The MD underscored NISO’s pivotal role in the country’s electricity reforms, even as persistent challenges like generator non-compliance and monitoring gaps demand urgent action.
Established about one year ago under the Electricity Act 2023 as amended—from the Transmission Company of Nigeria (TCN)—NISO shoulders critical responsibilities: independent system operations, market administration, strategic planning, and enforcement of grid codes, market rules, and regulatory instruments.
“Today, we are not just celebrating one year of existence; we are reflecting on deliberate efforts, institutional progress, and measurable impact.”

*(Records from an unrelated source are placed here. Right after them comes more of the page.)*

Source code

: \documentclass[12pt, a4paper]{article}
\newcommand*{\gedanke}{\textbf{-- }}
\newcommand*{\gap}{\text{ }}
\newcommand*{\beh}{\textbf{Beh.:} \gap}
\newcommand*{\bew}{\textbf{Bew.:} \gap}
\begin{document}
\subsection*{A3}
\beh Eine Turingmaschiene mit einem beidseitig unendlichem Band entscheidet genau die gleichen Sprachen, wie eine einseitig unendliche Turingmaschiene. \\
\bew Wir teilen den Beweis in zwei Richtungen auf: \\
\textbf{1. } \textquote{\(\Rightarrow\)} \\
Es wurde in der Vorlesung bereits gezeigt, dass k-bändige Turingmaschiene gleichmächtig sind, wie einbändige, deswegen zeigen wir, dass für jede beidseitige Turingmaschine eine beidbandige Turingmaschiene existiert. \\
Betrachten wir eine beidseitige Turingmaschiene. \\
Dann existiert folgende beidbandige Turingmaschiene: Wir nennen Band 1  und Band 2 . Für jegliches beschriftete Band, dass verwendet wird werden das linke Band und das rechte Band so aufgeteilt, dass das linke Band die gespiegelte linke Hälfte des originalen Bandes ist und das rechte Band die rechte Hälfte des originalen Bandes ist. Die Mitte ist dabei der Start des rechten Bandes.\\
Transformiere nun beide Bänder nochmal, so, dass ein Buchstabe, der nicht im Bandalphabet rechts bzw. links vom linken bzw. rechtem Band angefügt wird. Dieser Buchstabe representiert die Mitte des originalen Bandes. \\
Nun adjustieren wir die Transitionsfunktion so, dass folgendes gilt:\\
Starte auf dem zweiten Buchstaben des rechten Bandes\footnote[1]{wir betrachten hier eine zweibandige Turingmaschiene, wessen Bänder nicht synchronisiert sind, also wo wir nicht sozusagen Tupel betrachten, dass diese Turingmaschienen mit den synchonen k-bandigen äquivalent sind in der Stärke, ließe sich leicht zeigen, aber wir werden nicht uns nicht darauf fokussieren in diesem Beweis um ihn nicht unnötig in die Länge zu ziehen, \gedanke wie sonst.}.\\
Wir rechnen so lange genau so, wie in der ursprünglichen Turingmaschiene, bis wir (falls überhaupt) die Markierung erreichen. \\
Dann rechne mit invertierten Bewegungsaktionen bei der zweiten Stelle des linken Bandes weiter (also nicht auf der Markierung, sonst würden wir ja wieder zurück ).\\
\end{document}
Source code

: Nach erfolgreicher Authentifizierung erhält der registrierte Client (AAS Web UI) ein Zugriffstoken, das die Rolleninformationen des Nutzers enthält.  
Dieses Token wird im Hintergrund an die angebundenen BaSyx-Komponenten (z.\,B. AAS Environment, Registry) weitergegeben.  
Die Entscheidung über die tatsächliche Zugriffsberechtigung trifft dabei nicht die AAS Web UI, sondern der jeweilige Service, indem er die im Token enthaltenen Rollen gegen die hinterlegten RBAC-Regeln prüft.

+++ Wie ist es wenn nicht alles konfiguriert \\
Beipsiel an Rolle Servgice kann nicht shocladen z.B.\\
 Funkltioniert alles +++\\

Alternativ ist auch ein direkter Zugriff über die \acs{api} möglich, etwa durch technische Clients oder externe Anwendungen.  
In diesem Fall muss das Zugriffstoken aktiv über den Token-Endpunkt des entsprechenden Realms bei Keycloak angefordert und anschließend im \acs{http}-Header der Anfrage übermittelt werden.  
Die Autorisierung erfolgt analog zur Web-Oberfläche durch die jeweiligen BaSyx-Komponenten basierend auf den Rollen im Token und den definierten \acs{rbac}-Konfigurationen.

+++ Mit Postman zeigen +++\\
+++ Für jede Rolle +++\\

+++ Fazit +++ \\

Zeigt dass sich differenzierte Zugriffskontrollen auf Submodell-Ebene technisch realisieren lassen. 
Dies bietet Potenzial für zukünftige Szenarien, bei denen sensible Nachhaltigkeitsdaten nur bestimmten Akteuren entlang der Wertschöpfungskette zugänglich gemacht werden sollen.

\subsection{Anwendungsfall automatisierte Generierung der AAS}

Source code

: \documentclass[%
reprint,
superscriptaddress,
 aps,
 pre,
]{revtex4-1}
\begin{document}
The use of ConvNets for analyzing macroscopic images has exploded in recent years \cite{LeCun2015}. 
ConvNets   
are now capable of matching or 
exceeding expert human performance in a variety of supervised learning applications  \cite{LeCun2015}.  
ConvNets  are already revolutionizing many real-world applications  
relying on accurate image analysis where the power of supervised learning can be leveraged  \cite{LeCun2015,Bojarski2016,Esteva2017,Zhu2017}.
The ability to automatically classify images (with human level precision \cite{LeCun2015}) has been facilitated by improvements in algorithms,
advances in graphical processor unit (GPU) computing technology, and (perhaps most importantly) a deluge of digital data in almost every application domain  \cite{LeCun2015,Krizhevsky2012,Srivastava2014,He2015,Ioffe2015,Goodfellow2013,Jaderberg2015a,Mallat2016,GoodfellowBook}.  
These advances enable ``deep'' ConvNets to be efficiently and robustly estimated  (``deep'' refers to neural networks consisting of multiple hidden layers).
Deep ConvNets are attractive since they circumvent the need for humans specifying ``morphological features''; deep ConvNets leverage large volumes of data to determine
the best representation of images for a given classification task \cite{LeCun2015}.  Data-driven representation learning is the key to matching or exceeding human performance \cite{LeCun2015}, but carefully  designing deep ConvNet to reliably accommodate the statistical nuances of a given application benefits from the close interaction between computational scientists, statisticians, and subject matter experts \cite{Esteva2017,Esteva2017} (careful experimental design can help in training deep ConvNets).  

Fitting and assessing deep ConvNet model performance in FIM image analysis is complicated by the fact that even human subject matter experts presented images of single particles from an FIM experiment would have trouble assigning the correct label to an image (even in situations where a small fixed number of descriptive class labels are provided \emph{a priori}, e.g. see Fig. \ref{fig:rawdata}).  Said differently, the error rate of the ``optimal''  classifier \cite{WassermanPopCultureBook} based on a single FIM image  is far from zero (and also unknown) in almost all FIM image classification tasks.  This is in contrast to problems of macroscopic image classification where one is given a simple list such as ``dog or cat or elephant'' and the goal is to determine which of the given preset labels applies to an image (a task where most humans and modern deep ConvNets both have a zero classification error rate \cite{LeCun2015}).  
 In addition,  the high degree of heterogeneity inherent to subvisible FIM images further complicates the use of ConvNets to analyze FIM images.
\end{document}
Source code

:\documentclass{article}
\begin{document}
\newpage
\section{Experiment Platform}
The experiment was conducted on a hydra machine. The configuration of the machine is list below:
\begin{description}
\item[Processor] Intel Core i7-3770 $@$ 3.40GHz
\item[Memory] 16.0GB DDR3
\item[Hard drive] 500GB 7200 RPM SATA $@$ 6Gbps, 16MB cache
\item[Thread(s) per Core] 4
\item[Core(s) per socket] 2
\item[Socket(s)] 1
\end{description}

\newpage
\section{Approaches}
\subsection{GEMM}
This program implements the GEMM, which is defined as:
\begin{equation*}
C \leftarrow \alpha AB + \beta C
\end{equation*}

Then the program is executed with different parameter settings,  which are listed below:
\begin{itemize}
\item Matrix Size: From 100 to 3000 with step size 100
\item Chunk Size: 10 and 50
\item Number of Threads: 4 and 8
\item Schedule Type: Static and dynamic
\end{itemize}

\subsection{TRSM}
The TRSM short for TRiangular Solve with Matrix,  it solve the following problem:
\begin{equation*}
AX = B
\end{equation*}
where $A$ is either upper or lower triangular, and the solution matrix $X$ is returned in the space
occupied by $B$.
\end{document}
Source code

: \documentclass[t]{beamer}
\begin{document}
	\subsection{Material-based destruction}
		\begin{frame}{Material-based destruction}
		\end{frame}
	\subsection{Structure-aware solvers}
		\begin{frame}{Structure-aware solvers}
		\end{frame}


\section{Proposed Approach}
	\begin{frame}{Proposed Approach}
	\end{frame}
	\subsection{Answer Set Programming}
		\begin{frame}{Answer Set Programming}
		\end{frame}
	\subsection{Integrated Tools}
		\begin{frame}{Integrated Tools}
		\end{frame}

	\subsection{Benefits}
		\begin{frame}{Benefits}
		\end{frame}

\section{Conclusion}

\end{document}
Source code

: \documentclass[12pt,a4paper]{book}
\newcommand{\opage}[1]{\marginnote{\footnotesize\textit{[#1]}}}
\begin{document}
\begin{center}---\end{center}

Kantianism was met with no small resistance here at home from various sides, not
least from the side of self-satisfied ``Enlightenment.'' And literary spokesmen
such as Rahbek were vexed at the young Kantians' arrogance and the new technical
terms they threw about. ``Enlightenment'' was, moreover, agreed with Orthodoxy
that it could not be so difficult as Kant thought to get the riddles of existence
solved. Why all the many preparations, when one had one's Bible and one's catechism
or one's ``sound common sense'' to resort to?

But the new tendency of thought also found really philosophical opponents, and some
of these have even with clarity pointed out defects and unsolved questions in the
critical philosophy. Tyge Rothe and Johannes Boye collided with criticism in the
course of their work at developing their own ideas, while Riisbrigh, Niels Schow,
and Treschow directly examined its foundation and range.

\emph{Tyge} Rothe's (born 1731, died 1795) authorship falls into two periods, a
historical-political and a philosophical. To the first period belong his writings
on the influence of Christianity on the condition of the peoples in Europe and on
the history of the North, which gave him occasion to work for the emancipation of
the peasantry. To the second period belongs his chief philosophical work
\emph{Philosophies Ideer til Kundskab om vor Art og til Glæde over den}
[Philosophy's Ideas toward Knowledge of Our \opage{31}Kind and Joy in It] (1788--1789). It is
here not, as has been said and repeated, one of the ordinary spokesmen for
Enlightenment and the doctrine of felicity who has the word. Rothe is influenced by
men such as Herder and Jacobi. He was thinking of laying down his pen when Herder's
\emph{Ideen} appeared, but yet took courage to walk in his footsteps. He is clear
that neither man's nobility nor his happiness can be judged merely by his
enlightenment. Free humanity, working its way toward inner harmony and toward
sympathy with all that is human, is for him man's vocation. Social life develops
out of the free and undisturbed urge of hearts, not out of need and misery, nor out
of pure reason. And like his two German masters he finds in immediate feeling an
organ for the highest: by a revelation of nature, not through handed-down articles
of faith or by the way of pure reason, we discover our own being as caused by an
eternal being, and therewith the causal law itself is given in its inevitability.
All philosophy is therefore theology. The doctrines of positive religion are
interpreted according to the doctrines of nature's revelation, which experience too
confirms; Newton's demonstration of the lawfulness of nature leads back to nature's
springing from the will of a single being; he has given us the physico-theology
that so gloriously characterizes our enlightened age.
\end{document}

Transmission losses stole the spotlight as a key victory. At inception, losses hovered near 10 per cent, draining up to N5 to 8 billion monthly and exacerbating Nigeria’s chronic power shortages. Through targeted interventions—intensified monitoring, operational coordination, and system discipline—NISO has pared this to 7.05 per cent.
“One of the greatest problems we encountered was this high transmission loss factor,” the MD/CEO explained.
“We are working earnestly and have reduced it… we are working to reduce it further to five or six per cent to meet targets.”
Grid stability efforts form the backbone of these gains. NISO is enforcing free-governor mode operations on generating units to bolster frequency response, with substantial compliance from most but “some generators having failed to abide.”
Complementary projects include grid protection coordination to fix uncoordinated relay settings, expected to wrap in three to six months, and “grid islanding”
This would segment the grid into isolatable “islands,” containing disturbances to prevent nationwide collapses—a frequent scourge in Nigeria’s power sector.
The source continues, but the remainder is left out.